** Opening Data block **

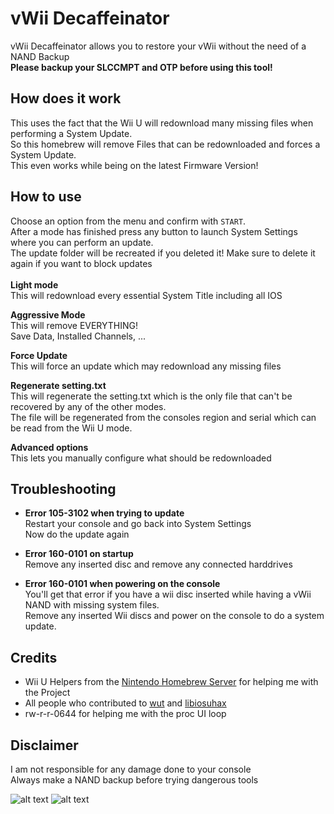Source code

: # vWii Decaffeinator

vWii Decaffeinator allows you to restore your vWii without the need of a NAND Backup  
<b>Please backup your SLCCMPT and OTP before using this tool!</b>  

## How does it work
This uses the fact that the Wii U will redownload many missing files when performing a System Update.  
So this homebrew will remove Files that can be redownloaded and forces a System Update.  
This even works while being on the latest Firmware Version!

## How to use
Choose an option from the menu and confirm with `START`.  
After a mode has finished press any button to launch System Settings where you can perform an update.  
The update folder will be recreated if you deleted it! Make sure to delete it again if you want to block updates  
<br>
<b>Light mode</b>  
This will redownload every essential System Title including all IOS
<br>

<b>Aggressive Mode</b>  
This will remove EVERYTHING!  
Save Data, Installed Channels, ...
<br>

<b>Force Update</b>  
This will force an update which may redownload any missing files
<br>

<b>Regenerate setting.txt</b>  
This will regenerate the setting.txt which is the only file that can't be recovered by any of the other modes.  
The file will be regenerated from the consoles region and serial which can be read from the Wii U mode.
<br>

<b>Advanced options</b>  
This lets you manually configure what should be redownloaded

## Troubleshooting
* <b>Error 105-3102 when trying to update</b>  
    Restart your console and go back into System Settings  
    Now do the update again
* <b>Error 160-0101 on startup</b>  
    Remove any inserted disc and remove any connected harddrives

* <b>Error 160-0101 when powering on the console</b>  
    You'll get that error if you have a wii disc inserted while having a vWii NAND with missing system files.  
    Remove any inserted Wii discs and power on the console to do a system update.

## Credits
* Wii U Helpers from the [Nintendo Homebrew Server](https://discord.gg/C29hYvh) for helping me with the Project
* All people who contributed to [wut](https://github.com/devkitPro/wut) and [libiosuhax](https://github.com/wiiu-env/libiosuhax)
* rw-r-r-0644 for helping me with the proc UI loop

## Disclaimer
I am not responsible for any damage done to your console  
Always make a NAND backup before trying dangerous tools  

![alt text](https://i.imgur.com/L6UNR8j.jpg "Main Menu")
![alt text](https://i.imgur.com/vJxtJtM.jpg "Advanced Options")
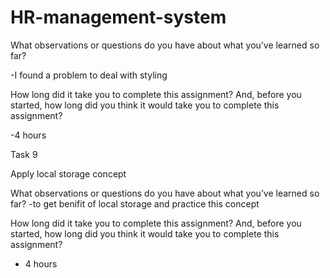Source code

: # HR-management-system

What observations or questions do you have about what you’ve learned so far?

-I found a problem to deal with styling

How long did it take you to complete this assignment? And, before you started, how long did you think it would take you to complete this assignment?

-4 hours 

Task 9 

Apply local storage concept 

What observations or questions do you have about what you’ve learned so far?
-to get benifit of local storage and practice this concept 


How long did it take you to complete this assignment? And, before you started, how long did you think it would take you to complete this assignment?
- 4 hours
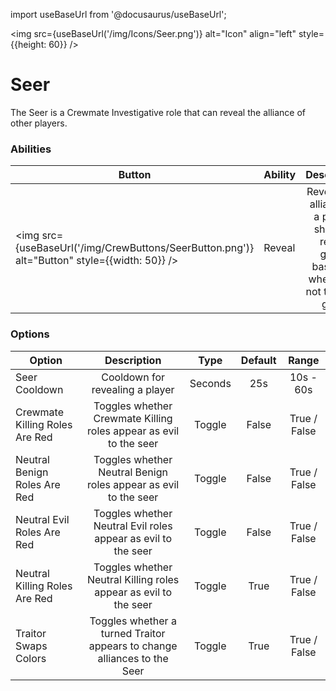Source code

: import useBaseUrl from '@docusaurus/useBaseUrl';

<img src={useBaseUrl('/img/Icons/Seer.png')} alt="Icon" align="left" style={{height: 60}} />
# Seer

The Seer is a Crewmate Investigative role that can reveal the alliance of other players.

### Abilities

| Button | Ability | Description | Type |
|----------|----------|:-----------------:|:------:|
| <img src={useBaseUrl('/img/CrewButtons/SeerButton.png')} alt="Button" style={{width: 50}} /> | Reveal | Reveals the alliance of a player, showing red or green based on whether or not they are good | Player Interaction |

### Options

| Option | Description | Type | Default | Range |
|----------|:-----------------:|:------:|:------:|:------:|
| Seer Cooldown | Cooldown for revealing a player | Seconds | 25s | 10s - 60s |
| Crewmate Killing Roles Are Red | Toggles whether Crewmate Killing roles appear as evil to the seer | Toggle | False | True / False |
| Neutral Benign Roles Are Red | Toggles whether Neutral Benign roles appear as evil to the seer | Toggle | False | True / False |
| Neutral Evil Roles Are Red | Toggles whether Neutral Evil roles appear as evil to the seer | Toggle | False | True / False |
| Neutral Killing Roles Are Red | Toggles whether Neutral Killing roles appear as evil to the seer | Toggle | True | True / False |
| Traitor Swaps Colors | Toggles whether a turned Traitor appears to change alliances to the Seer | Toggle | True | True / False |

** Closing Data block **

→ Description of the task: The entries above are to be restated verbatim, with no pictures carried over.

→ Written reply:
Source code

: # vWii Decaffeinator

vWii Decaffeinator allows you to restore your vWii without the need of a NAND Backup  
<b>Please backup your SLCCMPT and OTP before using this tool!</b>  

## How does it work
This uses the fact that the Wii U will redownload many missing files when performing a System Update.  
So this homebrew will remove Files that can be redownloaded and forces a System Update.  
This even works while being on the latest Firmware Version!

## How to use
Choose an option from the menu and confirm with `START`.  
After a mode has finished press any button to launch System Settings where you can perform an update.  
The update folder will be recreated if you deleted it! Make sure to delete it again if you want to block updates  
<br>
<b>Light mode</b>  
This will redownload every essential System Title including all IOS
<br>

<b>Aggressive Mode</b>  
This will remove EVERYTHING!  
Save Data, Installed Channels, ...
<br>

<b>Force Update</b>  
This will force an update which may redownload any missing files
<br>

<b>Regenerate setting.txt</b>  
This will regenerate the setting.txt which is the only file that can't be recovered by any of the other modes.  
The file will be regenerated from the consoles region and serial which can be read from the Wii U mode.
<br>

<b>Advanced options</b>  
This lets you manually configure what should be redownloaded

## Troubleshooting
* <b>Error 105-3102 when trying to update</b>  
    Restart your console and go back into System Settings  
    Now do the update again
* <b>Error 160-0101 on startup</b>  
    Remove any inserted disc and remove any connected harddrives

* <b>Error 160-0101 when powering on the console</b>  
    You'll get that error if you have a wii disc inserted while having a vWii NAND with missing system files.  
    Remove any inserted Wii discs and power on the console to do a system update.

## Credits
* Wii U Helpers from the [Nintendo Homebrew Server](https://discord.gg/C29hYvh) for helping me with the Project
* All people who contributed to [wut](https://github.com/devkitPro/wut) and [libiosuhax](https://github.com/wiiu-env/libiosuhax)
* rw-r-r-0644 for helping me with the proc UI loop

## Disclaimer
I am not responsible for any damage done to your console  
Always make a NAND backup before trying dangerous tools  

![alt text](https://i.imgur.com/L6UNR8j.jpg "Main Menu")
![alt text](https://i.imgur.com/vJxtJtM.jpg "Advanced Options")
Source code

: # HR-management-system

What observations or questions do you have about what you’ve learned so far?

-I found a problem to deal with styling

How long did it take you to complete this assignment? And, before you started, how long did you think it would take you to complete this assignment?

-4 hours 

Task 9 

Apply local storage concept 

What observations or questions do you have about what you’ve learned so far?
-to get benifit of local storage and practice this concept 


How long did it take you to complete this assignment? And, before you started, how long did you think it would take you to complete this assignment?
- 4 hours
Source code

: import useBaseUrl from '@docusaurus/useBaseUrl';

<img src={useBaseUrl('/img/Icons/Seer.png')} alt="Icon" align="left" style={{height: 60}} />
# Seer

The Seer is a Crewmate Investigative role that can reveal the alliance of other players.

### Abilities

| Button | Ability | Description | Type |
|----------|----------|:-----------------:|:------:|
| <img src={useBaseUrl('/img/CrewButtons/SeerButton.png')} alt="Button" style={{width: 50}} /> | Reveal | Reveals the alliance of a player, showing red or green based on whether or not they are good | Player Interaction |

### Options

| Option | Description | Type | Default | Range |
|----------|:-----------------:|:------:|:------:|:------:|
| Seer Cooldown | Cooldown for revealing a player | Seconds | 25s | 10s - 60s |
| Crewmate Killing Roles Are Red | Toggles whether Crewmate Killing roles appear as evil to the seer | Toggle | False | True / False |
| Neutral Benign Roles Are Red | Toggles whether Neutral Benign roles appear as evil to the seer | Toggle | False | True / False |
| Neutral Evil Roles Are Red | Toggles whether Neutral Evil roles appear as evil to the seer | Toggle | False | True / False |
| Neutral Killing Roles Are Red | Toggles whether Neutral Killing roles appear as evil to the seer | Toggle | True | True / False |
| Traitor Swaps Colors | Toggles whether a turned Traitor appears to change alliances to the Seer | Toggle | True | True / False |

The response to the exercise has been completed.